*The data*:
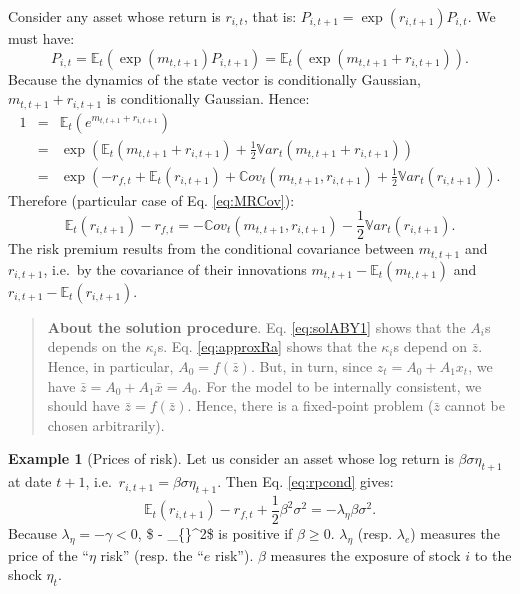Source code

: \documentclass[
  12pt,
]{book}
\theoremstyle{definition}
\theoremstyle{definition}
\newtheorem{example}{Example}[chapter]
\theoremstyle{definition}
\theoremstyle{definition}
\theoremstyle{remark}
\begin{document}
Consider any asset whose return is \(r_{i,t}\), that is: \(P_{i,t+1} = \exp(r_{i,t+1})P_{i,t}\). We must have:
\[
P_{i,t} = \mathbb{E}_t(\exp(m_{t,t+1})P_{i,t+1})= \mathbb{E}_t(\exp(m_{t,t+1}+r_{i,t+1})).
\]
Because the dynamics of the state vector is conditionally Gaussian, \(m_{t,t+1}+r_{i,t+1}\) is conditionally Gaussian. Hence:
\begin{eqnarray*}
1&=&\mathbb{E}_t\left(e^{m_{t,t+1}+r_{i,t+1}}\right)\\
&=&  \exp\left(\mathbb{E}_t(m_{t,t+1}+r_{i,t+1}) + \frac{1}{2}\mathbb{V}ar_t(m_{t,t+1}+r_{i,t+1})\right)\\
&=&  \exp\left(-r_{f,t}+\mathbb{E}_t(r_{i,t+1}) + \mathbb{C}ov_t(m_{t,t+1},r_{i,t+1}) + \frac{1}{2}\mathbb{V}ar_t(r_{i,t+1})\right).
\end{eqnarray*}
Therefore (particular case of Eq. \eqref{eq:MRCov}):
\begin{equation}
\mathbb{E}_t(r_{i,t+1}) -r_{f,t} = - \mathbb{C}ov_t(m_{t,t+1},r_{i,t+1}) - \frac{1}{2}\mathbb{V}ar_t(r_{i,t+1}).\label{eq:rpcond}
\end{equation}
The risk premium results from the conditional covariance between \(m_{t,t+1}\) and \(r_{i,t+1}\), i.e.~by the covariance of their innovations \(m_{t,t+1} - \mathbb{E}_t(m_{t,t+1})\) and \(r_{i,t+1} - \mathbb{E}_t(r_{i,t+1})\).

\begin{quote}
\textbf{About the solution procedure}. Eq. \eqref{eq:solABY1} shows that the \(A_i\)s depends on the \(\kappa_i\)s. Eq. \eqref{eq:approxRa} shows that the \(\kappa_i\)s depend on \(\bar{z}\).
Hence, in particular, \(A_0 = f(\bar{z})\). But, in turn, since \(z_t = A_0 + A_1 x_t\), we have \(\bar{z}=A_0 + A_1 \bar{x}=A_0\). For the model to be internally consistent, we should have \(\bar{z}=f(\bar{z})\). Hence, there is a fixed-point problem (\(\bar{z}\) cannot be chosen arbitrarily).
\end{quote}

\begin{example}[Prices of risk]
\protect\hypertarget{exm:PrRiskEZ}{}\label{exm:PrRiskEZ}Let us consider an asset whose log return is \(\beta\sigma\eta_{t+1}\) at date \(t+1\), i.e.~\(r_{i,t+1}=\beta\sigma\eta_{t+1}\).
Then Eq. \eqref{eq:rpcond} gives:
\[
\mathbb{E}_t(r_{i,t+1}) -r_{f,t} + \frac{1}{2}\beta^2\sigma^2 = - \lambda_{\eta}\beta\sigma^2.
\]
Because \(\lambda_{\eta}=-\gamma<0\), \$ - \lambda\_\{\eta\}\beta\sigma\^{}2\$ is positive if \(\beta\ge0\).
\(\lambda_\eta\) (resp. \(\lambda_{e}\)) measures the price of the ``\(\eta\) risk'' (resp. the ``\(e\) risk'').
\(\beta\) measures the exposure of stock \(i\) to the shock \(\eta_{t}\).
\end{example}
\end{document}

*What is needed*:
Each record must be quoted in full and exactly. Do not include the pictures.

*Written response*:
Source code

: \documentclass[
  12pt,
]{book}
\theoremstyle{definition}
\theoremstyle{definition}
\newtheorem{example}{Example}[chapter]
\theoremstyle{definition}
\theoremstyle{definition}
\theoremstyle{remark}
\begin{document}
Consider any asset whose return is \(r_{i,t}\), that is: \(P_{i,t+1} = \exp(r_{i,t+1})P_{i,t}\). We must have:
\[
P_{i,t} = \mathbb{E}_t(\exp(m_{t,t+1})P_{i,t+1})= \mathbb{E}_t(\exp(m_{t,t+1}+r_{i,t+1})).
\]
Because the dynamics of the state vector is conditionally Gaussian, \(m_{t,t+1}+r_{i,t+1}\) is conditionally Gaussian. Hence:
\begin{eqnarray*}
1&=&\mathbb{E}_t\left(e^{m_{t,t+1}+r_{i,t+1}}\right)\\
&=&  \exp\left(\mathbb{E}_t(m_{t,t+1}+r_{i,t+1}) + \frac{1}{2}\mathbb{V}ar_t(m_{t,t+1}+r_{i,t+1})\right)\\
&=&  \exp\left(-r_{f,t}+\mathbb{E}_t(r_{i,t+1}) + \mathbb{C}ov_t(m_{t,t+1},r_{i,t+1}) + \frac{1}{2}\mathbb{V}ar_t(r_{i,t+1})\right).
\end{eqnarray*}
Therefore (particular case of Eq. \eqref{eq:MRCov}):
\begin{equation}
\mathbb{E}_t(r_{i,t+1}) -r_{f,t} = - \mathbb{C}ov_t(m_{t,t+1},r_{i,t+1}) - \frac{1}{2}\mathbb{V}ar_t(r_{i,t+1}).\label{eq:rpcond}
\end{equation}
The risk premium results from the conditional covariance between \(m_{t,t+1}\) and \(r_{i,t+1}\), i.e.~by the covariance of their innovations \(m_{t,t+1} - \mathbb{E}_t(m_{t,t+1})\) and \(r_{i,t+1} - \mathbb{E}_t(r_{i,t+1})\).

\begin{quote}
\textbf{About the solution procedure}. Eq. \eqref{eq:solABY1} shows that the \(A_i\)s depends on the \(\kappa_i\)s. Eq. \eqref{eq:approxRa} shows that the \(\kappa_i\)s depend on \(\bar{z}\).
Hence, in particular, \(A_0 = f(\bar{z})\). But, in turn, since \(z_t = A_0 + A_1 x_t\), we have \(\bar{z}=A_0 + A_1 \bar{x}=A_0\). For the model to be internally consistent, we should have \(\bar{z}=f(\bar{z})\). Hence, there is a fixed-point problem (\(\bar{z}\) cannot be chosen arbitrarily).
\end{quote}

\begin{example}[Prices of risk]
\protect\hypertarget{exm:PrRiskEZ}{}\label{exm:PrRiskEZ}Let us consider an asset whose log return is \(\beta\sigma\eta_{t+1}\) at date \(t+1\), i.e.~\(r_{i,t+1}=\beta\sigma\eta_{t+1}\).
Then Eq. \eqref{eq:rpcond} gives:
\[
\mathbb{E}_t(r_{i,t+1}) -r_{f,t} + \frac{1}{2}\beta^2\sigma^2 = - \lambda_{\eta}\beta\sigma^2.
\]
Because \(\lambda_{\eta}=-\gamma<0\), \$ - \lambda\_\{\eta\}\beta\sigma\^{}2\$ is positive if \(\beta\ge0\).
\(\lambda_\eta\) (resp. \(\lambda_{e}\)) measures the price of the ``\(\eta\) risk'' (resp. the ``\(e\) risk'').
\(\beta\) measures the exposure of stock \(i\) to the shock \(\eta_{t}\).
\end{example}
\end{document}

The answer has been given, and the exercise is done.